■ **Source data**
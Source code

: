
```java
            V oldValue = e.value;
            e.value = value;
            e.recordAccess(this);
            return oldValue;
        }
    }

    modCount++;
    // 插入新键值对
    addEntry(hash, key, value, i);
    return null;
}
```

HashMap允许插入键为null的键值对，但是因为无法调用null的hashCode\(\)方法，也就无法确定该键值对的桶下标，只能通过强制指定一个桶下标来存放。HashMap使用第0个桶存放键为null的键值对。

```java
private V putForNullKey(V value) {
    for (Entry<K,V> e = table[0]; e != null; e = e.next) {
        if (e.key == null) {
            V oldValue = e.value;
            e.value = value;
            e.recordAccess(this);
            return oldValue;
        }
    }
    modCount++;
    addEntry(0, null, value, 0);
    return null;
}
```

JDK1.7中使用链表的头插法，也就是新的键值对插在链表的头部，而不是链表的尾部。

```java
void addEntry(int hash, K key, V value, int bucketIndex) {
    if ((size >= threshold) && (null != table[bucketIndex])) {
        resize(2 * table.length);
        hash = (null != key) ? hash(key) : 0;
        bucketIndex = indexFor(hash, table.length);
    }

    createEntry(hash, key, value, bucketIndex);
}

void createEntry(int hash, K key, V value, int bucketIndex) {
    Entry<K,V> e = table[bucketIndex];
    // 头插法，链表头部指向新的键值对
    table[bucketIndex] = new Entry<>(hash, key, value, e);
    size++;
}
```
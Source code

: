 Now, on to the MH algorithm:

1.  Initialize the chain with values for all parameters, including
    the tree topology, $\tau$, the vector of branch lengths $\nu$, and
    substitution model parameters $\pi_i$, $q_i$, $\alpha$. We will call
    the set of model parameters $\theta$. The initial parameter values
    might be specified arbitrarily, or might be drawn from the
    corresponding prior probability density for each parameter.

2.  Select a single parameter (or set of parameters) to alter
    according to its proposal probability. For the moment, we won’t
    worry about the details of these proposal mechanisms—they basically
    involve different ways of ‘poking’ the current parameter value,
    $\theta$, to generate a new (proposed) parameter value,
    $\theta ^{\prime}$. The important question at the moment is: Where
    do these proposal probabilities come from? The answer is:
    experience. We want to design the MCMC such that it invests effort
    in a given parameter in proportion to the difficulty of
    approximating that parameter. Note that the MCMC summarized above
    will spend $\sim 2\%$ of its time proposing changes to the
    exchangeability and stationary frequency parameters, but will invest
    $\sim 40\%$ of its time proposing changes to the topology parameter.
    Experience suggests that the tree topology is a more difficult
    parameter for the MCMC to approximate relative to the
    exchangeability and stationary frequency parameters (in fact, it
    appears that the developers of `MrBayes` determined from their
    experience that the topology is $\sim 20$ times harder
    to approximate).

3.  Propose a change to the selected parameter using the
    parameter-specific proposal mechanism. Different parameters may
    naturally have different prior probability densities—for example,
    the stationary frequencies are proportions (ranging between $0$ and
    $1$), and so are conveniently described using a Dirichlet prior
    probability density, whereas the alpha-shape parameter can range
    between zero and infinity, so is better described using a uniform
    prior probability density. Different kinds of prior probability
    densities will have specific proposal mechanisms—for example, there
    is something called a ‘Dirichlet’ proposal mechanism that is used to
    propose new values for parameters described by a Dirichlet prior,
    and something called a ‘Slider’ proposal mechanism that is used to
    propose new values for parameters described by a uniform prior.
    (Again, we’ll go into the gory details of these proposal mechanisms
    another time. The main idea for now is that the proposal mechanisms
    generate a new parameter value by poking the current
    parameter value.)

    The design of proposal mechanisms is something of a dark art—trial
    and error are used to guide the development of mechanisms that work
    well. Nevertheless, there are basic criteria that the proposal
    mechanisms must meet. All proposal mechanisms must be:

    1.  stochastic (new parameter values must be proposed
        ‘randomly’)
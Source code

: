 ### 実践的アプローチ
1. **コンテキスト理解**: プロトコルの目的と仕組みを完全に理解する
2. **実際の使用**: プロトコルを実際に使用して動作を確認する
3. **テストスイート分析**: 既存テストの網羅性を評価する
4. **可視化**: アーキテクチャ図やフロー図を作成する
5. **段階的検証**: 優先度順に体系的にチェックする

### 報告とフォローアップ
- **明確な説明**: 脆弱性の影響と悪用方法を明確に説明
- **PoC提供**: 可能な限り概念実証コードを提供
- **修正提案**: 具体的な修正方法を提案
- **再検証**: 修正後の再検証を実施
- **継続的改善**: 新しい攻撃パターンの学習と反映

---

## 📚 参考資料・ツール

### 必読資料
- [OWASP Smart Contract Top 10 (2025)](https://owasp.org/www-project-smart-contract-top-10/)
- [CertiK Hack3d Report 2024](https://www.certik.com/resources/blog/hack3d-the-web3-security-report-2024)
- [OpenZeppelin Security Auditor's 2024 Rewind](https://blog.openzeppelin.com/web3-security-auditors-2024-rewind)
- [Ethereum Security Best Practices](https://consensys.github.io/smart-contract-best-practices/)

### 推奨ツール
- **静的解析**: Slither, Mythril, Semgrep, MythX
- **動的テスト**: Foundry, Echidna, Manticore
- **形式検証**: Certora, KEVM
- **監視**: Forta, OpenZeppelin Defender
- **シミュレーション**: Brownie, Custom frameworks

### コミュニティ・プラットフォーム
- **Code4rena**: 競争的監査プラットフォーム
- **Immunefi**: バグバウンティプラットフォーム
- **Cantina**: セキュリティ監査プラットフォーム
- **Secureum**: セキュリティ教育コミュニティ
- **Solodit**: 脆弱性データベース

■ **What the task asks**
Every piece of the data must be set down exactly. Omit nothing.

■ **Response**
Source code

:
```java
            V oldValue = e.value;
            e.value = value;
            e.recordAccess(this);
            return oldValue;
        }
    }

    modCount++;
    // 插入新键值对
    addEntry(hash, key, value, i);
    return null;
}
```

HashMap允许插入键为null的键值对，但是因为无法调用null的hashCode\(\)方法，也就无法确定该键值对的桶下标，只能通过强制指定一个桶下标来存放。HashMap使用第0个桶存放键为null的键值对。

```java
private V putForNullKey(V value) {
    for (Entry<K,V> e = table[0]; e != null; e = e.next) {
        if (e.key == null) {
            V oldValue = e.value;
            e.value = value;
            e.recordAccess(this);
            return oldValue;
        }
    }
    modCount++;
    addEntry(0, null, value, 0);
    return null;
}
```

JDK1.7中使用链表的头插法，也就是新的键值对插在链表的头部，而不是链表的尾部。

```java
void addEntry(int hash, K key, V value, int bucketIndex) {
    if ((size >= threshold) && (null != table[bucketIndex])) {
        resize(2 * table.length);
        hash = (null != key) ? hash(key) : 0;
        bucketIndex = indexFor(hash, table.length);
    }

    createEntry(hash, key, value, bucketIndex);
}

void createEntry(int hash, K key, V value, int bucketIndex) {
    Entry<K,V> e = table[bucketIndex];
    // 头插法，链表头部指向新的键值对
    table[bucketIndex] = new Entry<>(hash, key, value, e);
    size++;
}
```
Source code

: Now, on to the MH algorithm:

1.  Initialize the chain with values for all parameters, including
    the tree topology, $\tau$, the vector of branch lengths $\nu$, and
    substitution model parameters $\pi_i$, $q_i$, $\alpha$. We will call
    the set of model parameters $\theta$. The initial parameter values
    might be specified arbitrarily, or might be drawn from the
    corresponding prior probability density for each parameter.

2.  Select a single parameter (or set of parameters) to alter
    according to its proposal probability. For the moment, we won’t
    worry about the details of these proposal mechanisms—they basically
    involve different ways of ‘poking’ the current parameter value,
    $\theta$, to generate a new (proposed) parameter value,
    $\theta ^{\prime}$. The important question at the moment is: Where
    do these proposal probabilities come from? The answer is:
    experience. We want to design the MCMC such that it invests effort
    in a given parameter in proportion to the difficulty of
    approximating that parameter. Note that the MCMC summarized above
    will spend $\sim 2\%$ of its time proposing changes to the
    exchangeability and stationary frequency parameters, but will invest
    $\sim 40\%$ of its time proposing changes to the topology parameter.
    Experience suggests that the tree topology is a more difficult
    parameter for the MCMC to approximate relative to the
    exchangeability and stationary frequency parameters (in fact, it
    appears that the developers of `MrBayes` determined from their
    experience that the topology is $\sim 20$ times harder
    to approximate).

3.  Propose a change to the selected parameter using the
    parameter-specific proposal mechanism. Different parameters may
    naturally have different prior probability densities—for example,
    the stationary frequencies are proportions (ranging between $0$ and
    $1$), and so are conveniently described using a Dirichlet prior
    probability density, whereas the alpha-shape parameter can range
    between zero and infinity, so is better described using a uniform
    prior probability density. Different kinds of prior probability
    densities will have specific proposal mechanisms—for example, there
    is something called a ‘Dirichlet’ proposal mechanism that is used to
    propose new values for parameters described by a Dirichlet prior,
    and something called a ‘Slider’ proposal mechanism that is used to
    propose new values for parameters described by a uniform prior.
    (Again, we’ll go into the gory details of these proposal mechanisms
    another time. The main idea for now is that the proposal mechanisms
    generate a new parameter value by poking the current
    parameter value.)

    The design of proposal mechanisms is something of a dark art—trial
    and error are used to guide the development of mechanisms that work
    well. Nevertheless, there are basic criteria that the proposal
    mechanisms must meet. All proposal mechanisms must be:

    1.  stochastic (new parameter values must be proposed
        ‘randomly’)
Source code

: ### 実践的アプローチ
1. **コンテキスト理解**: プロトコルの目的と仕組みを完全に理解する
2. **実際の使用**: プロトコルを実際に使用して動作を確認する
3. **テストスイート分析**: 既存テストの網羅性を評価する
4. **可視化**: アーキテクチャ図やフロー図を作成する
5. **段階的検証**: 優先度順に体系的にチェックする

### 報告とフォローアップ
- **明確な説明**: 脆弱性の影響と悪用方法を明確に説明
- **PoC提供**: 可能な限り概念実証コードを提供
- **修正提案**: 具体的な修正方法を提案
- **再検証**: 修正後の再検証を実施
- **継続的改善**: 新しい攻撃パターンの学習と反映

---

## 📚 参考資料・ツール

### 必読資料
- [OWASP Smart Contract Top 10 (2025)](https://owasp.org/www-project-smart-contract-top-10/)
- [CertiK Hack3d Report 2024](https://www.certik.com/resources/blog/hack3d-the-web3-security-report-2024)
- [OpenZeppelin Security Auditor's 2024 Rewind](https://blog.openzeppelin.com/web3-security-auditors-2024-rewind)
- [Ethereum Security Best Practices](https://consensys.github.io/smart-contract-best-practices/)

### 推奨ツール
- **静的解析**: Slither, Mythril, Semgrep, MythX
- **動的テスト**: Foundry, Echidna, Manticore
- **形式検証**: Certora, KEVM
- **監視**: Forta, OpenZeppelin Defender
- **シミュレーション**: Brownie, Custom frameworks

### コミュニティ・プラットフォーム
- **Code4rena**: 競争的監査プラットフォーム
- **Immunefi**: バグバウンティプラットフォーム
- **Cantina**: セキュリティ監査プラットフォーム
- **Secureum**: セキュリティ教育コミュニティ
- **Solodit**: 脆弱性データベース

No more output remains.